### Your instructions
Below is a listing. Quote from it, exactly, the lines from the one containing "이 밖에도 많은 문법들이 존재합니다." down to the one containing "처음 기획단계에서 내용을", both ends included, and nothing else.

.....

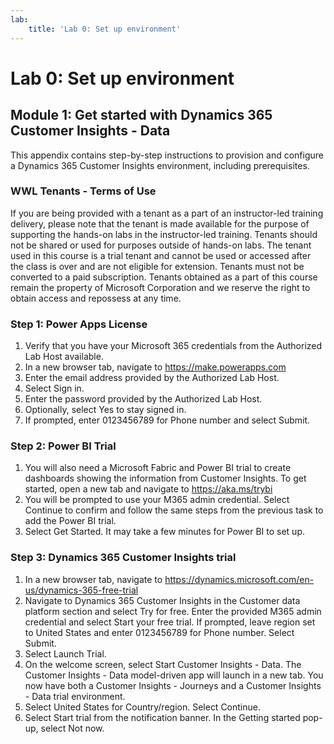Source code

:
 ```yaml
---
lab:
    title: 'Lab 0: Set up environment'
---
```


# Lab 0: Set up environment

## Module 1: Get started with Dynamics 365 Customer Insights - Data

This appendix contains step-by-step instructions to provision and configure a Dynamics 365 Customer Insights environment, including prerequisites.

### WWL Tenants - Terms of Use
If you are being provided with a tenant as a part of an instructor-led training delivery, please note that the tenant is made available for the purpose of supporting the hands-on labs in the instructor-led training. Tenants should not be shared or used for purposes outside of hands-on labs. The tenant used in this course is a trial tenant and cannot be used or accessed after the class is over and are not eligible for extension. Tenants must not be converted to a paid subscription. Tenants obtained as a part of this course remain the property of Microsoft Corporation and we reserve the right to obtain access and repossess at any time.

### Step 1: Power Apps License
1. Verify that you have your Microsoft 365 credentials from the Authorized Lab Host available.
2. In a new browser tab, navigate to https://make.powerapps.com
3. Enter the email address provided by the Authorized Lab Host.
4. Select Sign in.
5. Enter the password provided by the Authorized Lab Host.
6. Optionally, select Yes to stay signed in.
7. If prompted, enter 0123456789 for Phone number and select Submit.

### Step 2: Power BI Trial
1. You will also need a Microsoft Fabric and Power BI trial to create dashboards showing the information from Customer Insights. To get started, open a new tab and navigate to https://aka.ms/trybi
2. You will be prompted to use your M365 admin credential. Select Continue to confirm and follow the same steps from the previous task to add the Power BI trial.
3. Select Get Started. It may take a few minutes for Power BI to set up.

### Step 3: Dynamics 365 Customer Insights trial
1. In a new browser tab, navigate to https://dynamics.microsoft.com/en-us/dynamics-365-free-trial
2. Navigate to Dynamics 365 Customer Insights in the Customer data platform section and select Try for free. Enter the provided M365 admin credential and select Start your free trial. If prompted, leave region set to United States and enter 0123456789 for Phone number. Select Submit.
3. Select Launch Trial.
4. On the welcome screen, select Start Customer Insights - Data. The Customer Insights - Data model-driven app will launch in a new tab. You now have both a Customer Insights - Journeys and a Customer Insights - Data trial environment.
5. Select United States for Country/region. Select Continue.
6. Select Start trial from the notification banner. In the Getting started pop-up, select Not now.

.....

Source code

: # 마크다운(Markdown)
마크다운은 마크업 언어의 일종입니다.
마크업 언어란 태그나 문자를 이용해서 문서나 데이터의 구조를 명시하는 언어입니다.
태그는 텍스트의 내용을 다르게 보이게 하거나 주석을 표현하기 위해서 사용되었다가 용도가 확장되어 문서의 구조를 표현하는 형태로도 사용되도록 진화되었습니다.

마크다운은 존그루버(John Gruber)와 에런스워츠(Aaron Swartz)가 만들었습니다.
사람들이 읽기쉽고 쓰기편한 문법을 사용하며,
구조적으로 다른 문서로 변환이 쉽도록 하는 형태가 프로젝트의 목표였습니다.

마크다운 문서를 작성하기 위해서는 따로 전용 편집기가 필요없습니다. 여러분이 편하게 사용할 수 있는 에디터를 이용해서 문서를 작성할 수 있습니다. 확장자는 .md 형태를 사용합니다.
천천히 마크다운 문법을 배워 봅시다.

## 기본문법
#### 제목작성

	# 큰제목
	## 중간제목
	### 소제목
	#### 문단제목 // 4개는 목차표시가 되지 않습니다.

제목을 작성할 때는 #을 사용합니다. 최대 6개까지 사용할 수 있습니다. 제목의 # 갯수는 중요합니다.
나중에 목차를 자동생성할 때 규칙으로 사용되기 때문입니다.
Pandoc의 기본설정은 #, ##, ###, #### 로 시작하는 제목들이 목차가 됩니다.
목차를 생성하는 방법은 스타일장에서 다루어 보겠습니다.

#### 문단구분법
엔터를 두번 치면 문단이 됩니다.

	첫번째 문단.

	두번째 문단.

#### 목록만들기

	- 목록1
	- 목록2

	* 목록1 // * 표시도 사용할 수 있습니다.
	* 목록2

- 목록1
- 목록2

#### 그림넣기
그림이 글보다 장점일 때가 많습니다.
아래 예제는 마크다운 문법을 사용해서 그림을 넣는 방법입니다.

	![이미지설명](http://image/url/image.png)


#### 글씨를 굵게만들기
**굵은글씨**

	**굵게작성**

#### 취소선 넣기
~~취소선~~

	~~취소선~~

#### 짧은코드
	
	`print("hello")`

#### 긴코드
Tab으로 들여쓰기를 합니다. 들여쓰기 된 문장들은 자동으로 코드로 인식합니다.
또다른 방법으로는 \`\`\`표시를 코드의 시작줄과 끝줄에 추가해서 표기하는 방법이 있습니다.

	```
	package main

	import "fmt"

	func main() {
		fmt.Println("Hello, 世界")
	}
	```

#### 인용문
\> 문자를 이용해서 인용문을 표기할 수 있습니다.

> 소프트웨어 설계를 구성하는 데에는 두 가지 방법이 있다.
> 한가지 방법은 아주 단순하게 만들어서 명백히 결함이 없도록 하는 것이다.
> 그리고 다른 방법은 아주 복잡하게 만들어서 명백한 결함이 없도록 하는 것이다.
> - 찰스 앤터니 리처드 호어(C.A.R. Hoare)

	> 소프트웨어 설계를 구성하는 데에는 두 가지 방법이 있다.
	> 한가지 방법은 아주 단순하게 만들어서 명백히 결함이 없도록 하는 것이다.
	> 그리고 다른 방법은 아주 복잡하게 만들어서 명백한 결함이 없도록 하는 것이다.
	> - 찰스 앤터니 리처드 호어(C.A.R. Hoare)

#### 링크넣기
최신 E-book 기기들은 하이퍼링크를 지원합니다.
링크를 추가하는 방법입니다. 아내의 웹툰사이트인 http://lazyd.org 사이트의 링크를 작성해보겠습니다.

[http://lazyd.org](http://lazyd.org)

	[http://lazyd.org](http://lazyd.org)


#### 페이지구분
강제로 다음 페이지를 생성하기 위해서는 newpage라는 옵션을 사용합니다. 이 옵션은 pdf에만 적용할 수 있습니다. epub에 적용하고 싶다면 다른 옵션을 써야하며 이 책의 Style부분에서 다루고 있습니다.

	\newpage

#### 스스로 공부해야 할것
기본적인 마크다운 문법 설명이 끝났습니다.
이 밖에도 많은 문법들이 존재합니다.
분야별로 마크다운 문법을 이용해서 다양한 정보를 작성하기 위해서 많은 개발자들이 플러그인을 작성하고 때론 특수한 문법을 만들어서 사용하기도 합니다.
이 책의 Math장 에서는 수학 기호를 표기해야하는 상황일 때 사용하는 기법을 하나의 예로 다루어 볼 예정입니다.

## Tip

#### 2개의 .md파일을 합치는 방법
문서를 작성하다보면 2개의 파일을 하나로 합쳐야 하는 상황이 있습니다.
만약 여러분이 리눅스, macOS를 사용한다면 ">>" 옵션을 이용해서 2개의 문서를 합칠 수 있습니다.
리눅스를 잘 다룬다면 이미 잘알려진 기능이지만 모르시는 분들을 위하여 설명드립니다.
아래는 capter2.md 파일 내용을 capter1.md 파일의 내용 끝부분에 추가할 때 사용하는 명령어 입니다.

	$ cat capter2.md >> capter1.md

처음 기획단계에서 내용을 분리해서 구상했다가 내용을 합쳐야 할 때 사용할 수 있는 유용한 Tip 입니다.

.....

### Answer to this exercise
이 밖에도 많은 문법들이 존재합니다.
분야별로 마크다운 문법을 이용해서 다양한 정보를 작성하기 위해서 많은 개발자들이 플러그인을 작성하고 때론 특수한 문법을 만들어서 사용하기도 합니다.
이 책의 Math장 에서는 수학 기호를 표기해야하는 상황일 때 사용하는 기법을 하나의 예로 다루어 볼 예정입니다.

## Tip

#### 2개의 .md파일을 합치는 방법
문서를 작성하다보면 2개의 파일을 하나로 합쳐야 하는 상황이 있습니다.
만약 여러분이 리눅스, macOS를 사용한다면 ">>" 옵션을 이용해서 2개의 문서를 합칠 수 있습니다.
리눅스를 잘 다룬다면 이미 잘알려진 기능이지만 모르시는 분들을 위하여 설명드립니다.
아래는 capter2.md 파일 내용을 capter1.md 파일의 내용 끝부분에 추가할 때 사용하는 명령어 입니다.

	$ cat capter2.md >> capter1.md

처음 기획단계에서 내용을 분리해서 구상했다가 내용을 합쳐야 할 때 사용할 수 있는 유용한 Tip 입니다.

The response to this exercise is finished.